Supplied material Start Marker

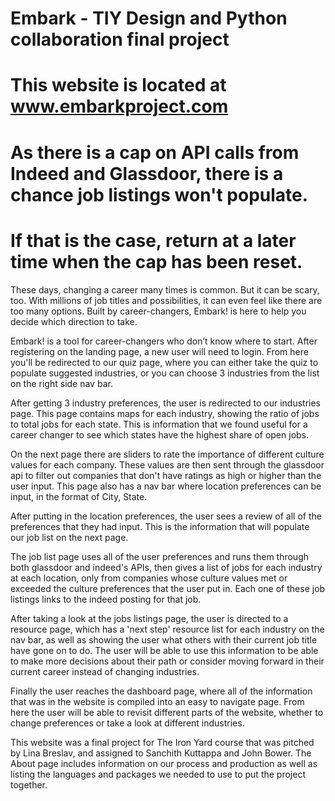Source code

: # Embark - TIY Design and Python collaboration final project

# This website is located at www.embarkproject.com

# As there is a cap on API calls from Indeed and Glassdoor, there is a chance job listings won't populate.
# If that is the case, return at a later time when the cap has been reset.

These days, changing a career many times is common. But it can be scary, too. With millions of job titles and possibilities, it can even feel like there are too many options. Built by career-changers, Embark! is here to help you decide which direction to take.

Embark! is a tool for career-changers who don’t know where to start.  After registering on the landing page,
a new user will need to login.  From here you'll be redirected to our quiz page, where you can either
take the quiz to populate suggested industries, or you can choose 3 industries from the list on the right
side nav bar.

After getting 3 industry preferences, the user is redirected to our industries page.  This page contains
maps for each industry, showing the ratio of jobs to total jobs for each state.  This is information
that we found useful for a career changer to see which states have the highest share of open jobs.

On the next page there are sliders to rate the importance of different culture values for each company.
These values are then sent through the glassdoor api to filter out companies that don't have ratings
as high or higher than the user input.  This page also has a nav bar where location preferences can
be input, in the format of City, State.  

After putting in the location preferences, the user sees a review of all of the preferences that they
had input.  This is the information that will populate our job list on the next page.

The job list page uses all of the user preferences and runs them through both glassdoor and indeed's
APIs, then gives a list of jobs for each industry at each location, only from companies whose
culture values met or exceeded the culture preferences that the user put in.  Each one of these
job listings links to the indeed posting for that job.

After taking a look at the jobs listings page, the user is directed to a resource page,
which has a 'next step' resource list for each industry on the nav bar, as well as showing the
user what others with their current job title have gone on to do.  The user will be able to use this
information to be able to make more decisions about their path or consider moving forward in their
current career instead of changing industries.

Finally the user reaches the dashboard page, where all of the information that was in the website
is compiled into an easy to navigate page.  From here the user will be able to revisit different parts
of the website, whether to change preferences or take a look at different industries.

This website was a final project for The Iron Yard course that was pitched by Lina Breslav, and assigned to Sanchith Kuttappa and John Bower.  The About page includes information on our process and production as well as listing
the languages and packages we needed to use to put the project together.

Supplied material End Marker

Brief. Please copy the lines above from the line with "After getting 3" up to and including the line with "On the next page there", exactly as written and with nothing else.

Problem solution.
After getting 3 industry preferences, the user is redirected to our industries page.  This page contains
maps for each industry, showing the ratio of jobs to total jobs for each state.  This is information
that we found useful for a career changer to see which states have the highest share of open jobs.

On the next page there are sliders to rate the importance of different culture values for each company.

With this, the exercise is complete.